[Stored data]
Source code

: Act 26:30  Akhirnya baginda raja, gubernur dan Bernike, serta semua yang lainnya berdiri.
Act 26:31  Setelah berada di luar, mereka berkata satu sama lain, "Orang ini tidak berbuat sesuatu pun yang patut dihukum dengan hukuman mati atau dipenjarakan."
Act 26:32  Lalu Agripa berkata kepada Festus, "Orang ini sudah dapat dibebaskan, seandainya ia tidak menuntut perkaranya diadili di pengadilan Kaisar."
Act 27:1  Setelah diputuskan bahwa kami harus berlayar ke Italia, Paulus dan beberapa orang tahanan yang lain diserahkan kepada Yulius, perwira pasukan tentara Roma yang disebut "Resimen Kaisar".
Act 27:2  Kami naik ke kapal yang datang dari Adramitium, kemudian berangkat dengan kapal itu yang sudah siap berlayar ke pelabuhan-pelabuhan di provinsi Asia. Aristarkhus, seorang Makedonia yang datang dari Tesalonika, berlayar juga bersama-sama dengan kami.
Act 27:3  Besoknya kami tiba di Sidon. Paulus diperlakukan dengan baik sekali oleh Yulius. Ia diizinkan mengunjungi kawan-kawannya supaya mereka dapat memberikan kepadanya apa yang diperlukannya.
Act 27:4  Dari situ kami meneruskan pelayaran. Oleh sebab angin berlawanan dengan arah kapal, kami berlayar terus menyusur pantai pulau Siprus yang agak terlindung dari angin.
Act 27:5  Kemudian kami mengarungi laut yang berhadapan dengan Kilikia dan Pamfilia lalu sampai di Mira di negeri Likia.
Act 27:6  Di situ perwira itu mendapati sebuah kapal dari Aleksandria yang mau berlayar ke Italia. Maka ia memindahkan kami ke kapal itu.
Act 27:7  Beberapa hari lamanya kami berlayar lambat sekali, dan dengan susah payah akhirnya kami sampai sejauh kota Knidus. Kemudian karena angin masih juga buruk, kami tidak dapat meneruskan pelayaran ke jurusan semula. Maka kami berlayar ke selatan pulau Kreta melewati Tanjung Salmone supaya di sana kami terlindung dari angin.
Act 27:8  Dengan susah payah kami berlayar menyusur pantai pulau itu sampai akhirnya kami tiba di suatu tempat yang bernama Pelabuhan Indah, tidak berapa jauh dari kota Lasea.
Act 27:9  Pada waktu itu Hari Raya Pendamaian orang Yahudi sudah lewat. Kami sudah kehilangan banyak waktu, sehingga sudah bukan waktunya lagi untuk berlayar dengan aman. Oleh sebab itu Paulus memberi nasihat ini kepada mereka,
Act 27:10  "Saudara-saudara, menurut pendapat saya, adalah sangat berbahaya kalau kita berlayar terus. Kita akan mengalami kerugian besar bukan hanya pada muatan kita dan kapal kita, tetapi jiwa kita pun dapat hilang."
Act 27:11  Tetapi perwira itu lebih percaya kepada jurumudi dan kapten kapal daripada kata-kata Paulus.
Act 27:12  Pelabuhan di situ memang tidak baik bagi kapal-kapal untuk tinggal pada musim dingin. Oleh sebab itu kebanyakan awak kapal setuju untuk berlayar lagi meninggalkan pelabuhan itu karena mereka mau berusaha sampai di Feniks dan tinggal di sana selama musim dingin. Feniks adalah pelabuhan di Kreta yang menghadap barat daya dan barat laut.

What you need to do:
In this exercise, reproduce each line above exactly.

Completed exercise:
Source code

: Act 26:30  Akhirnya baginda raja, gubernur dan Bernike, serta semua yang lainnya berdiri.
Act 26:31  Setelah berada di luar, mereka berkata satu sama lain, "Orang ini tidak berbuat sesuatu pun yang patut dihukum dengan hukuman mati atau dipenjarakan."
Act 26:32  Lalu Agripa berkata kepada Festus, "Orang ini sudah dapat dibebaskan, seandainya ia tidak menuntut perkaranya diadili di pengadilan Kaisar."
Act 27:1  Setelah diputuskan bahwa kami harus berlayar ke Italia, Paulus dan beberapa orang tahanan yang lain diserahkan kepada Yulius, perwira pasukan tentara Roma yang disebut "Resimen Kaisar".
Act 27:2  Kami naik ke kapal yang datang dari Adramitium, kemudian berangkat dengan kapal itu yang sudah siap berlayar ke pelabuhan-pelabuhan di provinsi Asia. Aristarkhus, seorang Makedonia yang datang dari Tesalonika, berlayar juga bersama-sama dengan kami.
Act 27:3  Besoknya kami tiba di Sidon. Paulus diperlakukan dengan baik sekali oleh Yulius. Ia diizinkan mengunjungi kawan-kawannya supaya mereka dapat memberikan kepadanya apa yang diperlukannya.
Act 27:4  Dari situ kami meneruskan pelayaran. Oleh sebab angin berlawanan dengan arah kapal, kami berlayar terus menyusur pantai pulau Siprus yang agak terlindung dari angin.
Act 27:5  Kemudian kami mengarungi laut yang berhadapan dengan Kilikia dan Pamfilia lalu sampai di Mira di negeri Likia.
Act 27:6  Di situ perwira itu mendapati sebuah kapal dari Aleksandria yang mau berlayar ke Italia. Maka ia memindahkan kami ke kapal itu.
Act 27:7  Beberapa hari lamanya kami berlayar lambat sekali, dan dengan susah payah akhirnya kami sampai sejauh kota Knidus. Kemudian karena angin masih juga buruk, kami tidak dapat meneruskan pelayaran ke jurusan semula. Maka kami berlayar ke selatan pulau Kreta melewati Tanjung Salmone supaya di sana kami terlindung dari angin.
Act 27:8  Dengan susah payah kami berlayar menyusur pantai pulau itu sampai akhirnya kami tiba di suatu tempat yang bernama Pelabuhan Indah, tidak berapa jauh dari kota Lasea.
Act 27:9  Pada waktu itu Hari Raya Pendamaian orang Yahudi sudah lewat. Kami sudah kehilangan banyak waktu, sehingga sudah bukan waktunya lagi untuk berlayar dengan aman. Oleh sebab itu Paulus memberi nasihat ini kepada mereka,
Act 27:10  "Saudara-saudara, menurut pendapat saya, adalah sangat berbahaya kalau kita berlayar terus. Kita akan mengalami kerugian besar bukan hanya pada muatan kita dan kapal kita, tetapi jiwa kita pun dapat hilang."
Act 27:11  Tetapi perwira itu lebih percaya kepada jurumudi dan kapten kapal daripada kata-kata Paulus.
Act 27:12  Pelabuhan di situ memang tidak baik bagi kapal-kapal untuk tinggal pada musim dingin. Oleh sebab itu kebanyakan awak kapal setuju untuk berlayar lagi meninggalkan pelabuhan itu karena mereka mau berusaha sampai di Feniks dan tinggal di sana selama musim dingin. Feniks adalah pelabuhan di Kreta yang menghadap barat daya dan barat laut.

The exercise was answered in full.